_TASK REQUIREMENTS_
Within the data that follows, set down exactly the lines from the one containing "### Performance Considerations" through the one containing "This generates 6", both ends included.

[Start of Attachment]

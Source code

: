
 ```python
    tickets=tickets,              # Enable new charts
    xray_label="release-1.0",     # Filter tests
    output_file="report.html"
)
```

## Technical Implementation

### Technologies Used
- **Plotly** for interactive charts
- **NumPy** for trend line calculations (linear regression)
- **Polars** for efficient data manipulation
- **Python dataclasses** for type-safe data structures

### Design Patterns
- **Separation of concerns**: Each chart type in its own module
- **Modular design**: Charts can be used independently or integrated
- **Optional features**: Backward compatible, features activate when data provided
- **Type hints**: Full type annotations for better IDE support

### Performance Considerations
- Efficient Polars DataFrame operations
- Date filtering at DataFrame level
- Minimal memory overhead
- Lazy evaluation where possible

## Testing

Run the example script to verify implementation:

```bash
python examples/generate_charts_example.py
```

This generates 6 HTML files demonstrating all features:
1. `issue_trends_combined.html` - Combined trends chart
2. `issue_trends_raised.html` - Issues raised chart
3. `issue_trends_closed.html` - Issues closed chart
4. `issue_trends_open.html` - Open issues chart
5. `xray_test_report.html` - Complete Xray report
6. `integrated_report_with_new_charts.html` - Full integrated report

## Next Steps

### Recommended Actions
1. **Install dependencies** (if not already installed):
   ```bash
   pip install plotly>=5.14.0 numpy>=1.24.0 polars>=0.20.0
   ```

[End of Attachment]
[Start of Attachment]

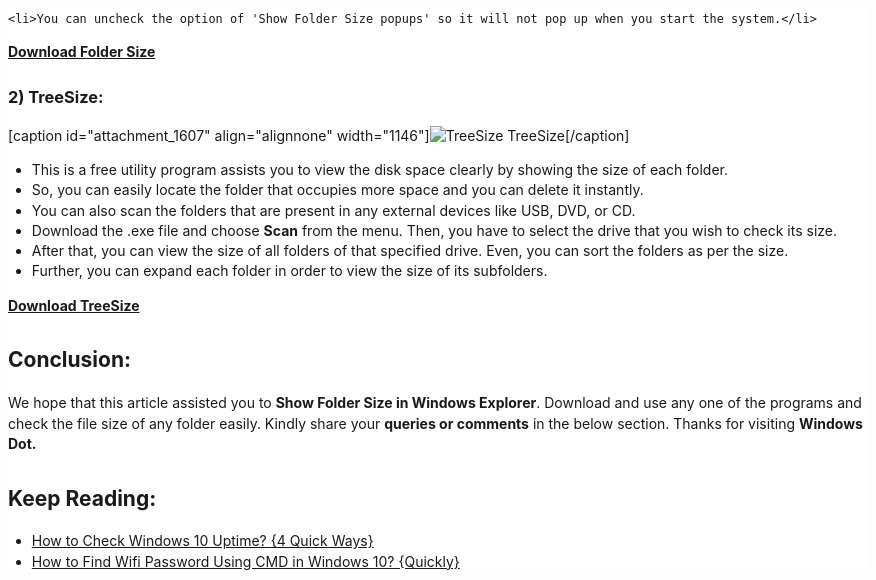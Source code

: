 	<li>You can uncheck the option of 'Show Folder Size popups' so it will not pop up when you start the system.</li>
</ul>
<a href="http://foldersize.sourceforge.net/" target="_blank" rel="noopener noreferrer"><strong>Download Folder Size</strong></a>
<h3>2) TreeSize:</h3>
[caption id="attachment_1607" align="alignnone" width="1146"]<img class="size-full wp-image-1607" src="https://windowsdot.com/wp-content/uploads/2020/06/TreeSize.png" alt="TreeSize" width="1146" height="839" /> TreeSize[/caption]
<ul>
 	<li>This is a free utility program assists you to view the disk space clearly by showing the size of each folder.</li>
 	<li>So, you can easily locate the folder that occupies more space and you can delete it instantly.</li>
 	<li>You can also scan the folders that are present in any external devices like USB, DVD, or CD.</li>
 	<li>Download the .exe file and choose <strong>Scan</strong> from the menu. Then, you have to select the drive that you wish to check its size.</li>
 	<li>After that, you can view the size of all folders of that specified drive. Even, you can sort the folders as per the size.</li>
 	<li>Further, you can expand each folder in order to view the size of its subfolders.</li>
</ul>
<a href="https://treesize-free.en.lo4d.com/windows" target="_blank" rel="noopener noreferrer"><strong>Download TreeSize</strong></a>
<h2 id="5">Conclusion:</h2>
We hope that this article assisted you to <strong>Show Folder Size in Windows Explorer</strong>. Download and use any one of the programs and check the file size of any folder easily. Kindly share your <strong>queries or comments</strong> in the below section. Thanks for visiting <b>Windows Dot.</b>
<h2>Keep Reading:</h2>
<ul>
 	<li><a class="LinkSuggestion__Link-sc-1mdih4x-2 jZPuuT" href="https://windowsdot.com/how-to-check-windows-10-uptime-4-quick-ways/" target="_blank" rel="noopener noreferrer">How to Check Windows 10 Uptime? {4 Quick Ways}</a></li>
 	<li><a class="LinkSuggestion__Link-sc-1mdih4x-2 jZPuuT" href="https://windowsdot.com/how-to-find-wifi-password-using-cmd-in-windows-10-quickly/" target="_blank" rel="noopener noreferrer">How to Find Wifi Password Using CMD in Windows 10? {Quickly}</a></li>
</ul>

[End of Attachment]

_TASK OUTPUT_
### Performance Considerations
- Efficient Polars DataFrame operations
- Date filtering at DataFrame level
- Minimal memory overhead
- Lazy evaluation where possible

## Testing

Run the example script to verify implementation:

```bash
python examples/generate_charts_example.py
```

This generates 6 HTML files demonstrating all features:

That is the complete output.